┌──
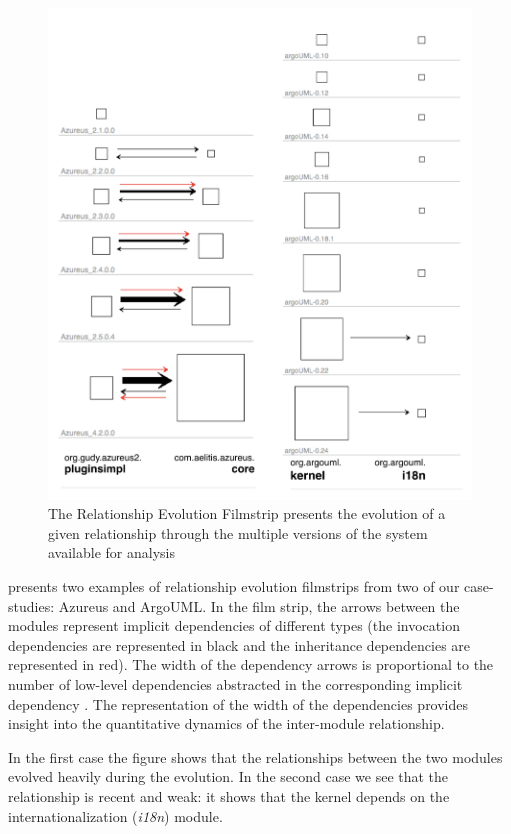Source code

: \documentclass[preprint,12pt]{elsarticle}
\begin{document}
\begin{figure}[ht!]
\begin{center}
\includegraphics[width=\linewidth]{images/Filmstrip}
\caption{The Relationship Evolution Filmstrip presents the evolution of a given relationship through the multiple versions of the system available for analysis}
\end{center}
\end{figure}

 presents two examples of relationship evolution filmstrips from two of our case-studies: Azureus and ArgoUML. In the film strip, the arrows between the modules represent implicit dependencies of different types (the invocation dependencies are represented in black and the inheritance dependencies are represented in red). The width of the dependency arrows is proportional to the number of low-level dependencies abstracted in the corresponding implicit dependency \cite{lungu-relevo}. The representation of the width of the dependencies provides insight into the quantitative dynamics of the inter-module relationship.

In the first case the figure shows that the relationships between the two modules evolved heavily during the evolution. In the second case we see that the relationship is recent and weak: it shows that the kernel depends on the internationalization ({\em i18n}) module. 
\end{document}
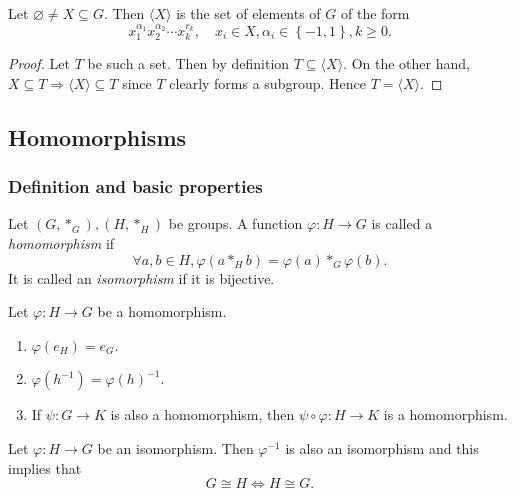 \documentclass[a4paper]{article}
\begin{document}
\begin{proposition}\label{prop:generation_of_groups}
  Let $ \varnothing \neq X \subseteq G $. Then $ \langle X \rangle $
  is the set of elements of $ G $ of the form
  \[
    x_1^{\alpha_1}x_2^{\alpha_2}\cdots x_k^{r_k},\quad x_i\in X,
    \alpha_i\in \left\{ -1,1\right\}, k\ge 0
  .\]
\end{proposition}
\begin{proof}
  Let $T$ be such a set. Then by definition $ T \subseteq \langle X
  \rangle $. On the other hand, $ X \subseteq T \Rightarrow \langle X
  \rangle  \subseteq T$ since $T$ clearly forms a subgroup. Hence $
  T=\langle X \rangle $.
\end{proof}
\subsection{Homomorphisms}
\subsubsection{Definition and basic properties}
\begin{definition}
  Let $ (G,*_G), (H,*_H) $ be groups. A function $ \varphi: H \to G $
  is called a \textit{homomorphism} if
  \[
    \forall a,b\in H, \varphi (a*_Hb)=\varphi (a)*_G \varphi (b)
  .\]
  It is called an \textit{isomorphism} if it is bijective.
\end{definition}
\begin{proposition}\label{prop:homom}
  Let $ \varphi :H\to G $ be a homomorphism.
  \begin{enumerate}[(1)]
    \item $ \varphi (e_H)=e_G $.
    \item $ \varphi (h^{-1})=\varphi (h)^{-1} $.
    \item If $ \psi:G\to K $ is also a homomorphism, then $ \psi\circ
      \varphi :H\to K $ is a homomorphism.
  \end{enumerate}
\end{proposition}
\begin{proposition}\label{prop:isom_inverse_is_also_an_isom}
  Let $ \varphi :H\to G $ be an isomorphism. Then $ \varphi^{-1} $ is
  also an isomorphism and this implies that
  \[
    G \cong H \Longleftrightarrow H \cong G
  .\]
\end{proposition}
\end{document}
└──
WORK REQUIRED |
Select and copy every line of the material that holds the string "langle".

SOLUTION BELOW |
  Let $ \varnothing \neq X \subseteq G $. Then $ \langle X \rangle $
  Let $T$ be such a set. Then by definition $ T \subseteq \langle X
  \rangle $. On the other hand, $ X \subseteq T \Rightarrow \langle X
  T=\langle X \rangle $.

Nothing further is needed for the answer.